Although calcium sulfate dihydrate, commonly referred to as gypsum, has been utilized for some time in fiberglass reinforced polyester (FRP) applications, it does not have the fire retardant filler recognition of ATH. Gypsum is more commonly known for application in cement, soil and water treatment, plaster, and wall-board. Inherent characteristics of gypsum limit its use to low temperature and, until recently, non-aqueous applications.
The cost effectiveness of gypsum over ATH and magnesium hydroxide has been the driving force behind the technical and commercial success in these markets. Characteristics such as lower water content, free moisture content, and water solubility have typically required formulation modification for the application of this hydrated filler at a cost not much higher than calcium carbonate.
Gypsum is a hydrated mineral, which as a fire retardant filler functions as do ATH and magnesium hydroxide (brucite), serving as a heat sink and diluting combustion gases with released molecular water. Although all three are hydrated fillers, they differ with respect to water content and Initial water evolution temperature.
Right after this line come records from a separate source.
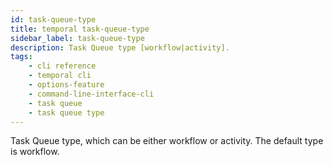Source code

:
 ```yaml
---
id: task-queue-type
title: temporal task-queue-type
sidebar_label: task-queue-type
description: Task Queue type [workflow|activity].
tags: 
    - cli reference
    - temporal cli
    - options-feature
    - command-line-interface-cli
    - task queue
    - task queue type
---
```


Task Queue type, which can be either workflow or activity.
The default type is workflow.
One report cites several reasons for the increased viscosity, including the hydroscopic nature of gypsum, which may introduce more free moisture into the resin compound. Our experience agrees with the findings reported in the Owens-Corning paper with respect to viscosity and that this can and has been compensated for through modification of the compound formulation.
The 50% filler loading using 40% gypsum would be approximately equal to a 25% loading of ATH in conjunction with a 25% loading of calcium carbonate on a water-equivalent basis. Based on water equivalency, with current market prices, the gypsum/calcium carbonate blend represents a considerable savings compared to the ATH/calcium carbonate blend.